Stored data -
>>>>

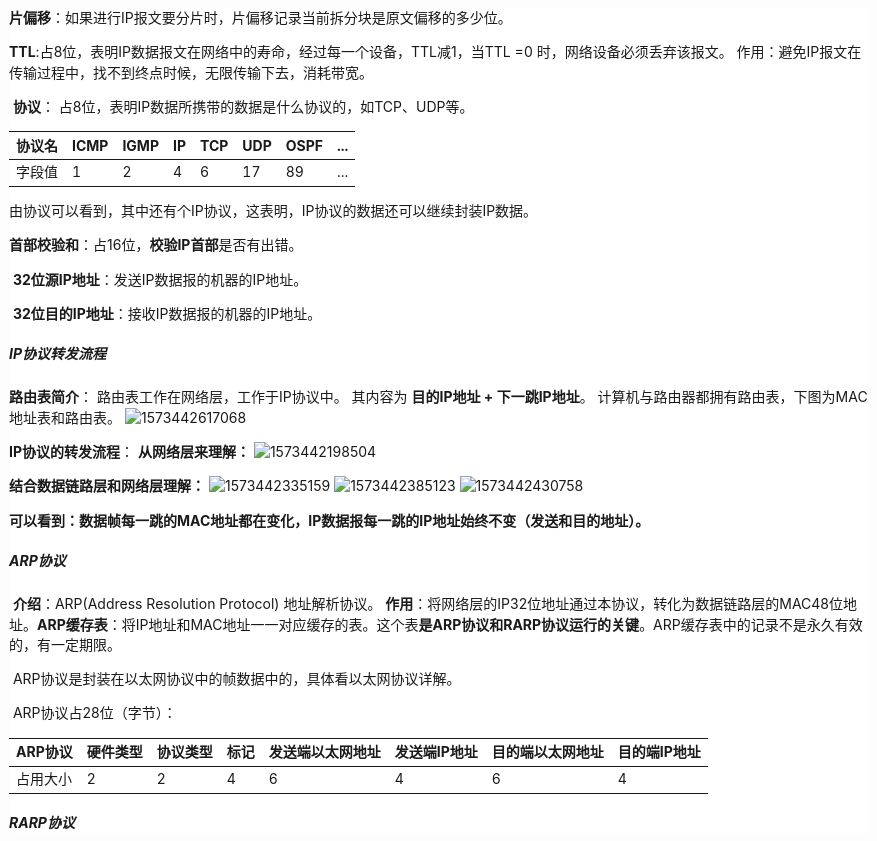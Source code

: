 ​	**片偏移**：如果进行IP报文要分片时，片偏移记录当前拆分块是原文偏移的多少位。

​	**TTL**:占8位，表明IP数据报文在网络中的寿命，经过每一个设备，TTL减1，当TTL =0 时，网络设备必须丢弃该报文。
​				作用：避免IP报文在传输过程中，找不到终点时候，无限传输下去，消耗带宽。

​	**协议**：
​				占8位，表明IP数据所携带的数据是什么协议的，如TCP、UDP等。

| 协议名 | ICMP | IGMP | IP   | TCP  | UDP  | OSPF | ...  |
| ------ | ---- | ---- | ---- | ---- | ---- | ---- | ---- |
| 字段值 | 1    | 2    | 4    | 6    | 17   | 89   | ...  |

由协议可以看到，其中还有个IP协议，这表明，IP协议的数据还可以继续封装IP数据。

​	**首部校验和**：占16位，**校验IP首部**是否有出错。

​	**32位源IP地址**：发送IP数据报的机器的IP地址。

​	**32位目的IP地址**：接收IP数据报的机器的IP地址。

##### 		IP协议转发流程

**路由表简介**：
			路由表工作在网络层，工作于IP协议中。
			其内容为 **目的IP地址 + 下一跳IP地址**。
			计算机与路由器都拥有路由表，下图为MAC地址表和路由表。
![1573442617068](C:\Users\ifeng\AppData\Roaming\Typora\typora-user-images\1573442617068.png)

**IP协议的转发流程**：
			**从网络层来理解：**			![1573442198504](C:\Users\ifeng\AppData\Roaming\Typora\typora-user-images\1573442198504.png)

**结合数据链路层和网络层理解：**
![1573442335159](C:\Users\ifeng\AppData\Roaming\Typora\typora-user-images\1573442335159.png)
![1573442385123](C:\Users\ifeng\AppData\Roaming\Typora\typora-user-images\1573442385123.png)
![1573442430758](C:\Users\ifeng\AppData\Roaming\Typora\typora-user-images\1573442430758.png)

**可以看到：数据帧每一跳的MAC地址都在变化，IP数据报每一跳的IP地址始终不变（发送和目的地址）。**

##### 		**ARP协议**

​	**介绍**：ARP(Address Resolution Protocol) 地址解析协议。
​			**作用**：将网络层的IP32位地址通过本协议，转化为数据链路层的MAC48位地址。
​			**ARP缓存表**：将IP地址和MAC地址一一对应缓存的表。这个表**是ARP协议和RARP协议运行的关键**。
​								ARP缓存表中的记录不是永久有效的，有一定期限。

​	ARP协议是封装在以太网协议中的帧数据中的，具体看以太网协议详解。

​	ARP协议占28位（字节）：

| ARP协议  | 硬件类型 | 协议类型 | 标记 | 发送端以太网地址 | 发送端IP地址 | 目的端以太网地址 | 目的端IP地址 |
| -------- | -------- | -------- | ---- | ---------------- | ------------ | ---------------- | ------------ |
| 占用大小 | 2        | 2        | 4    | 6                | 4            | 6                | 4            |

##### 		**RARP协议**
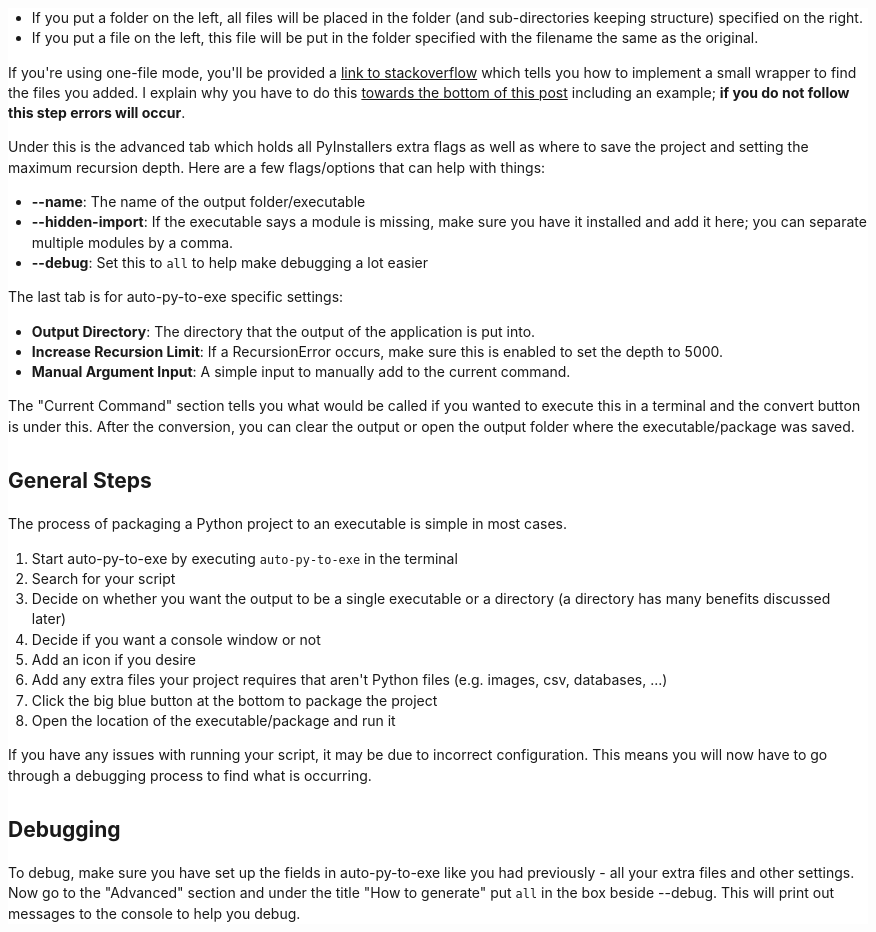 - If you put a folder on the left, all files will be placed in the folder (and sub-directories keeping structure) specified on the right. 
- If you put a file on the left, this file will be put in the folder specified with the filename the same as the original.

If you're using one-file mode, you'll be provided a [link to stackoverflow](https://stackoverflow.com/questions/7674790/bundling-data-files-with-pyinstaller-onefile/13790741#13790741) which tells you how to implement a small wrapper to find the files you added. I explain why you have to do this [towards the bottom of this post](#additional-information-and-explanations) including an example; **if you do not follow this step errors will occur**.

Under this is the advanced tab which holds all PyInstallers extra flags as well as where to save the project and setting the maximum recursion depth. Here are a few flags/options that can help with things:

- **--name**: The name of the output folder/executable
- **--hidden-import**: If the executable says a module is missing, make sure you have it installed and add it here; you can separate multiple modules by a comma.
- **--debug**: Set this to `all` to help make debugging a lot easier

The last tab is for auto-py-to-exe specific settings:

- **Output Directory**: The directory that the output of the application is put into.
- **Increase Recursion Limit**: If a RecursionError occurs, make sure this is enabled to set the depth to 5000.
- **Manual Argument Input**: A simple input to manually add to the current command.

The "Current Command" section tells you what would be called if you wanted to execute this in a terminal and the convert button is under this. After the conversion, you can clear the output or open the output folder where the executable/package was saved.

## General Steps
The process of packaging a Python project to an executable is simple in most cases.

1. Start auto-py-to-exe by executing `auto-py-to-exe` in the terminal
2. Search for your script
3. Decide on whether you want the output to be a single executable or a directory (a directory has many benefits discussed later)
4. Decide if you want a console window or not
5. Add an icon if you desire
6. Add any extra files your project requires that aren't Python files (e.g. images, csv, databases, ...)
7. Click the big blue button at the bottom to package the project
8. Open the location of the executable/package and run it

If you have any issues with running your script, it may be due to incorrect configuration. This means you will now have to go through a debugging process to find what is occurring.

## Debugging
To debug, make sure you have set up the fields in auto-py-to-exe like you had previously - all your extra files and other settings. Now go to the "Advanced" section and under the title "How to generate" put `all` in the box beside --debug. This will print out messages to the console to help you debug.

<<<<

Work request -
Of the entries listed above, reproduce only the lines starting at the line containing "- **--debug**: Set" and ending at the line containing "2. Search for your script". Include both, exactly as they stand.

Answer below -
- **--debug**: Set this to `all` to help make debugging a lot easier

The last tab is for auto-py-to-exe specific settings:

- **Output Directory**: The directory that the output of the application is put into.
- **Increase Recursion Limit**: If a RecursionError occurs, make sure this is enabled to set the depth to 5000.
- **Manual Argument Input**: A simple input to manually add to the current command.

The "Current Command" section tells you what would be called if you wanted to execute this in a terminal and the convert button is under this. After the conversion, you can clear the output or open the output folder where the executable/package was saved.

## General Steps
The process of packaging a Python project to an executable is simple in most cases.

1. Start auto-py-to-exe by executing `auto-py-to-exe` in the terminal
2. Search for your script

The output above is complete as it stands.